In a new announcement, Spyker confirms it has "filed a voluntary petition for financial restructuring" with the Dutch courts, which have granted it a "temporary moratorium of payment" – a procedure which the company itself equates to filing under Chapter 11 in the United States.
Reviving a dormant name previously used between 1880 and 1926, Spyker Cars set up shop in 1999 to make high-end luxury sports cars, starting with the C8
. In 2006, however, it bit off what proved to be more than it could chew when it took over what had been the Jordan Grand Prix team, subsequently selling it to Force India
. That failed venture didn't prevent it from the even-more-ambitious step of taking over Saab
from General Motors
in 2010, and we all know how that worked out.

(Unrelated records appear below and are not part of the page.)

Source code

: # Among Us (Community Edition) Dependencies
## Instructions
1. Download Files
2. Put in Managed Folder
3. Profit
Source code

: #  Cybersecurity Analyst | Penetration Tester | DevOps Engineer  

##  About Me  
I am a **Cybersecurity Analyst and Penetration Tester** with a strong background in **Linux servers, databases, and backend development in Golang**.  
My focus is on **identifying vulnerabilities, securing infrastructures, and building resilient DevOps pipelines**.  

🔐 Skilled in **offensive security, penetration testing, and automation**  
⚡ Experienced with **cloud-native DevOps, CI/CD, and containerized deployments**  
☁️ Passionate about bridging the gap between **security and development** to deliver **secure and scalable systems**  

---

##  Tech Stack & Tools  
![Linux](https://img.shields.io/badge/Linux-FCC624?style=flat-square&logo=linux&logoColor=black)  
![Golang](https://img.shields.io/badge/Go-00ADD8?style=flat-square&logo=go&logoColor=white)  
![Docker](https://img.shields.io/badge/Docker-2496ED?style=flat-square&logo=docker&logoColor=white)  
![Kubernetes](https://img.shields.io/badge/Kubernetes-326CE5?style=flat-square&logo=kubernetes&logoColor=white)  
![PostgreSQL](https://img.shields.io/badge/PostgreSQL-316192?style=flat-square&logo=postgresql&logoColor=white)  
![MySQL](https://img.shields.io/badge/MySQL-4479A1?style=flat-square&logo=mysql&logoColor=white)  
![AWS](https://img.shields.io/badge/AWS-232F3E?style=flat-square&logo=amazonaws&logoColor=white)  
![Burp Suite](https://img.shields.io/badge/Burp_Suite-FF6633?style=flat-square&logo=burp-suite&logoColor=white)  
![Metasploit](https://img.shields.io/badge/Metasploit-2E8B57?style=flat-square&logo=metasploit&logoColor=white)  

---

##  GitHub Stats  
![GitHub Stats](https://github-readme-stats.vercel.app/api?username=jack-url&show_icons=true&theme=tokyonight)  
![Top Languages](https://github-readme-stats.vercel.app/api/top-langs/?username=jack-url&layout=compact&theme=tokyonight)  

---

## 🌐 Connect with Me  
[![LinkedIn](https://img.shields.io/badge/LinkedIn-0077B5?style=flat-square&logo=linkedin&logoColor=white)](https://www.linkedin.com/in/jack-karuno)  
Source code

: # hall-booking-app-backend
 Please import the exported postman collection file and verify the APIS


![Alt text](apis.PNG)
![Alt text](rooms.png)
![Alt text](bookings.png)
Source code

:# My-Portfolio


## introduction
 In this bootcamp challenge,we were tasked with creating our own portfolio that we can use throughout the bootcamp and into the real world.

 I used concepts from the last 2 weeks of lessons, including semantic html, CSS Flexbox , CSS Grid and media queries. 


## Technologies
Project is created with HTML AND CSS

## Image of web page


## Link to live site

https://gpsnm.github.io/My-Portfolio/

In announcing its bankruptcy, Spyker identified those two financially crippling endeavors and the legacy of their costs as primary reasons for its current situation. The company tried to regroup post-Saab, launching plans to build its new B6 Venator
but apparently failing to raise the necessary capital to get that model off the ground. The company even tried, as it has now revealed, to merge with an unidentified American manufacturer of electric aircraft, but when that fell through, its fate, it seems, was sealed.
Spyker still hopes to restructure and proceed with plans to build the B6 Venator, but for now, its fate lies with the courts.